HAYNE J: But would it be comfortable to say a day and a half for the appeal? I mean, it may be a day, but if we set a day and a half, would that be a comfortable time or would it still be tight?

MR HUTLEY: With an indication that the Court would be minded to allow some limited extension of the scope of written submissions, I think a day and a half would deal with it. It took on the last occasion with the Court of Appeal, a lot of which perhaps is overcome, almost a day to go through the factual material. I mean, of course, it will not be as along before your Honours but we apprehend our learned friends will be submitting that there was a factual error – are now committed to a factual error on the part of the Court of Appeal, so one has to deal with that.

HAYNE J: Yes. Mr Hutley, Justice Heydon points out to me that there would be advantage in a number of respects if the preparation of the written arguments in these matters proceeded very promptly and by that I mean the process to begin within a very short time, a couple of weeks or thereabouts.

MR HUTLEY: Yes, your Honour.
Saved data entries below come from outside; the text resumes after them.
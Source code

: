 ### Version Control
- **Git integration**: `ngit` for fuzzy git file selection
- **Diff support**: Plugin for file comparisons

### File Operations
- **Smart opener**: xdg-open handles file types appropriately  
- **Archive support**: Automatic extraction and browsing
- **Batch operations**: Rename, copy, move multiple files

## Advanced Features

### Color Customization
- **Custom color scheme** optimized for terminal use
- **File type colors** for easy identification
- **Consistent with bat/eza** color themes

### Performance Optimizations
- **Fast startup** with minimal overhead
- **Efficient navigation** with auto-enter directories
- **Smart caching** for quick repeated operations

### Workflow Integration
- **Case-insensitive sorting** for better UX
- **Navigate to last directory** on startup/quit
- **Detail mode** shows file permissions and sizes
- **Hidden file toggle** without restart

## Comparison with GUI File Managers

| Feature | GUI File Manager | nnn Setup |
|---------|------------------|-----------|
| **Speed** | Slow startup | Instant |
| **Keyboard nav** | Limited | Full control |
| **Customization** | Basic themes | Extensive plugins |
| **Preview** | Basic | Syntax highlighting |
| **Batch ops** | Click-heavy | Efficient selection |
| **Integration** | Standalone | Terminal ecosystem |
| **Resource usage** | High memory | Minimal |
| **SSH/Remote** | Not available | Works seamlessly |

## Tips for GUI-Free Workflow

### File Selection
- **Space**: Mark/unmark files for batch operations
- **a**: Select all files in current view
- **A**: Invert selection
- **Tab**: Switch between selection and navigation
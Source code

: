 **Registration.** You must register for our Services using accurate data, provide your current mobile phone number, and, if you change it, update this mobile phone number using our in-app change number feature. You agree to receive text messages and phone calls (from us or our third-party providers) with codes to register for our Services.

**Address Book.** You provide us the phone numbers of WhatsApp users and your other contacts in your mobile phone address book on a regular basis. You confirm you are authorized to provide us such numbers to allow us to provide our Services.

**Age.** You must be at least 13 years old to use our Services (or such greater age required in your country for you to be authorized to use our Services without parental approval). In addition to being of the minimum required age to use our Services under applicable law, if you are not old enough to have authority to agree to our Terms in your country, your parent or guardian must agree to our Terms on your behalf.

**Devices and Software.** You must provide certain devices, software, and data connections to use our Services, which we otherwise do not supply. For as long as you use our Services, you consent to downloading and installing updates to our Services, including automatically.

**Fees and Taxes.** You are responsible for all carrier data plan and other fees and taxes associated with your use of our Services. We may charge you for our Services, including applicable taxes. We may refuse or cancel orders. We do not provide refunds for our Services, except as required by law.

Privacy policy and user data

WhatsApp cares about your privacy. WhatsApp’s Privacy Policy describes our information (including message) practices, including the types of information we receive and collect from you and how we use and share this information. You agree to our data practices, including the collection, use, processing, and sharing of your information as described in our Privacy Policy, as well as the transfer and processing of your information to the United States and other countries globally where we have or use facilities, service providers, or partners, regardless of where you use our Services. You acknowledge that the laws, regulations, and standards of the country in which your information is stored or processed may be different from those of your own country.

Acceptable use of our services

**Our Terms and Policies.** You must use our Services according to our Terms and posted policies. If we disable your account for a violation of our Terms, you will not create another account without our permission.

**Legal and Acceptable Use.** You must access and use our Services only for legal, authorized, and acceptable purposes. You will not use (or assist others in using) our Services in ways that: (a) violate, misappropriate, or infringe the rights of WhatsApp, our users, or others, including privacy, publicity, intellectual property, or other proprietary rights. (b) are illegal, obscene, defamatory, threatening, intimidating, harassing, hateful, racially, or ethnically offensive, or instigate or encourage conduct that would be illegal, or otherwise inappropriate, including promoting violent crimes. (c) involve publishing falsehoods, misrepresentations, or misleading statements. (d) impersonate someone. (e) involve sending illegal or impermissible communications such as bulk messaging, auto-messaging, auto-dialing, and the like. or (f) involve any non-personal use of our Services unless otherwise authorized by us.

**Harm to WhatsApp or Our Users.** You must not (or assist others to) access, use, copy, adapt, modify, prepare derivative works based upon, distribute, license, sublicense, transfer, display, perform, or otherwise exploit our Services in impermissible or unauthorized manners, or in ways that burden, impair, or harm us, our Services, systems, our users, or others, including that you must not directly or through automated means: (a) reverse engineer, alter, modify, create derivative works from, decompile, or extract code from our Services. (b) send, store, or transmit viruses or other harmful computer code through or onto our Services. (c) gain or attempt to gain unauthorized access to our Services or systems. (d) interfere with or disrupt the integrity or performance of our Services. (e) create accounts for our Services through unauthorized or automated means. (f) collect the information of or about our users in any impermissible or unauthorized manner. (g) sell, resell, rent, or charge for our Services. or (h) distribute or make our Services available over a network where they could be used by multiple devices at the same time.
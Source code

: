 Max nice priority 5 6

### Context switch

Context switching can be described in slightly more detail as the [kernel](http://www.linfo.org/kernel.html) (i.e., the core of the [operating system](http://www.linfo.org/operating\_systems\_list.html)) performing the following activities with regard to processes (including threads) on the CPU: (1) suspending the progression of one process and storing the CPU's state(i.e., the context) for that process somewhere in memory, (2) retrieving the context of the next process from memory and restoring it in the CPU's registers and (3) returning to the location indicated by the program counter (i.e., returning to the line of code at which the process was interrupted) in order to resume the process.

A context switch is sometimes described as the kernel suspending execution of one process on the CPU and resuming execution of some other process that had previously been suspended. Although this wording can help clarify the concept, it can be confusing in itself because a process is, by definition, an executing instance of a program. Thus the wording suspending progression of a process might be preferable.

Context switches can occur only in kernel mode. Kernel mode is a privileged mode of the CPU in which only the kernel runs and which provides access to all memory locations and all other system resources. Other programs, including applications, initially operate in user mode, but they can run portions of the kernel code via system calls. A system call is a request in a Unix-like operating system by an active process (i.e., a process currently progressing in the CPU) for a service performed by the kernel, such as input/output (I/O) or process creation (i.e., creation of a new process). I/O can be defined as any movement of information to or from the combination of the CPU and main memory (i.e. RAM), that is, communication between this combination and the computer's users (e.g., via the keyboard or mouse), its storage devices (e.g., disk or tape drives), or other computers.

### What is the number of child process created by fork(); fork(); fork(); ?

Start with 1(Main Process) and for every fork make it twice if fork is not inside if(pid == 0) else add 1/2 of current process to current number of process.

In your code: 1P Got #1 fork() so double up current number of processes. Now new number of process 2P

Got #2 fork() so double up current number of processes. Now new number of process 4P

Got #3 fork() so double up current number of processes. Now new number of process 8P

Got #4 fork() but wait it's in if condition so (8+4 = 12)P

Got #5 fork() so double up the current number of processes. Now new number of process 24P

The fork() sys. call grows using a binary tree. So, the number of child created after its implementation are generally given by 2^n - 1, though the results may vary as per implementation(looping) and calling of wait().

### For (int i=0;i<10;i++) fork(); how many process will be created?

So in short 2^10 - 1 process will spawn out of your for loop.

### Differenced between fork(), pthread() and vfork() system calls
Any time the Court is minded to put we will fall in with.

HAYNE J: The respondent can no doubt say with great abandon that the process should begin as soon as may be, Mr Hutley.

MR HUTLEY: That is why I said it, your Honour. It is important this be dealt with.

HAYNE J: I understand that, but if we were to simply indicate to the parties that if they could agree upon a timetable for the filing of the written arguments in the matter commencing, say, within 14 or 21 days from now while the mind of counsel is fresh from leave, then questions of preparation of the record can be considered in the light of the way the arguments join issue and it would mean, I suspect, that you would have an exchange of written arguments shorn of proper reference to appeal books, because you would not have them, that you would be preparing your appeal books in two parts, firstly, a volume comprising, presumably, the critical transaction documents plus judgments below, notice of appeal, order granting leave, so core documents, and then, later, a volume – he says, hopefully – of evidentiary material to which reference would be made and that the outlines of argument that are filed would then be re-engrossed with a proper critical apparatus applied consisting of references to appeal books as finally settled. Our difficulty in dealing with a fact heavy case is intensified if the submissions come on late.

MR HUTLEY: Of course, your Honour. Your Honour has my request for a little lengthening of the submissions fallen on - - -

HAYNE J: It has simply fallen, Mr Hutley.

MR HUTLEY: Could I attempt to re-lift it up?

HEYDON J: Mr Hutley, I am personally unhappy with that. The fact is history teaches that if you cannot say something in 20 pages, you usually cannot say it at all. I understand what you mean about detailed factual analysis.

MR HUTLEY: In this Court that is usually the case because this Court usually is unsullied by what I am going to seek to sully your Honours with and for that reason I make this request.

HEYDON J: Just personally, I am happy with the request without any particular limitation, but it will not create a satisfactory atmosphere if very lengthy submissions are put on.

MR HUTLEY: Your Honours need say no more. If we can do it within 20, we will keep it as - - -

HAYNE J: You will leave this Court with no direction permitting lengthening, Mr Hutley. Counsel should bring his or her head with them to Court when relying upon them.

MR HUTLEY: The difficulty is, is it not, your Honours, that the Registry, unless there is some indication on the record as to that, will reject any submission which transgress the limits?

HAYNE J: I think that a Justice having the management of the matter will have regard to what has been said, but you presently have no direction permitting length. That will be given, perhaps, on the papers.

MR HUTLEY: As your Honours please.

HAYNE J: I cannot say to counsel whether we are able to be looking towards dates in October or instead in November but if counsel order their affairs on the assumption that they will be advantaged if they are in a position for fixture in October, so be it.

There will be a grant of leave in each of the two matters.

The Court will adjourn to 10.15 am tomorrow in Canberra.